Tony Peaker (54Min)

University of Manchester

Abstract

Improving the conversion efficiency of production solar cells which use lower grades of silicon (improved metallurgical, cast and continuous Czochralski) is now the most important factor in lowering the cost/kWh of PV. An essential pre-requisite to this is to improve the lifetime of the silicon material from such sources. Much effort is being devoted to this across the world including passivation and advanced gettering.

In this talk I will present some of the work we are doing in Manchester to contribute to this by trying to understand the many different recombination processes in solar grades of silicon which compromise the carrier lifetime. In particular I will talk about the problems in identifying lifetime killers chemically and physically.
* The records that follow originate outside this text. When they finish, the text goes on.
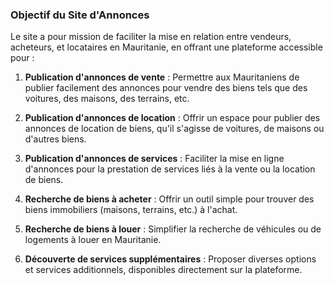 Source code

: ### **Objectif du Site d'Annonces**

Le site a pour mission de faciliter la mise en relation entre vendeurs, acheteurs, et locataires en Mauritanie, en offrant une plateforme accessible pour :

1. **Publication d'annonces de vente** : Permettre aux Mauritaniens de publier facilement des annonces pour vendre des biens tels que des voitures, des maisons, des terrains, etc.
2. **Publication d'annonces de location** : Offrir un espace pour publier des annonces de location de biens, qu'il s'agisse de voitures, de maisons ou d'autres biens.
3. **Publication d'annonces de services** : Faciliter la mise en ligne d'annonces pour la prestation de services liés à la vente ou la location de biens.

4. **Recherche de biens à acheter** : Offrir un outil simple pour trouver des biens immobiliers (maisons, terrains, etc.) à l'achat.
5. **Recherche de biens à louer** : Simplifier la recherche de véhicules ou de logements à louer en Mauritanie.
6. **Découverte de services supplémentaires** : Proposer diverses options et services additionnels, disponibles directement sur la plateforme.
I will describe our recent work on what we refer to as nano-precipitates. These are formed from low diffusivity transition metals and indications are that they are quite common in low lifetime areas of cast silicon. Such precipitates are between 2 and 10 nm across and appear to be very powerful recombination centres. They are not well described by Shockley-Read-Hall kinetics and are not similar in electrical behaviour to larger precipitates. They are Coulombically attractive to minority carriers but their majority carrier capture rate is greatly enhanced by tunnelling processes making them potentially formidable lifetime killers.

Finally I will give an example of the measurement of the stages of passivation of transition metals using titanium-hydrogen reactions in silicon as an illustration of how we can use Laplace DLTS to understand the reactions that occur during passivation.

Brief Bio

Tony Peaker is a Professor Emeritus at the University of Manchester UK. Previously he was the director of Manchester’s Centre for Electronic Materials. His research base is now Manchester’s Photon Science Institute. His research speciality is recombination processes in semiconductors and defects in solids. In recent years he has worked mostly on defects in silicon. His early career was at Ferranti, a UK semiconductor company, where he became manager of the Photon Devices Group. There he worked on Silicon PV and Light Emitting Diodes producing the world’s first commercial visible LEDs in 1968 and the UK’s first solar cells. He then worked on detectors and LASERs for optical communications until he returned to silicon at MEMC (now Sun Edison) and Pure Wafer. His work at the university has included studies of ultra scaled CMOS using germanium and the degradation of high k dielectrics. Professor Peaker has founded two start-ups producing Instrumentation and he was the co-inventor of Laplace DLTS.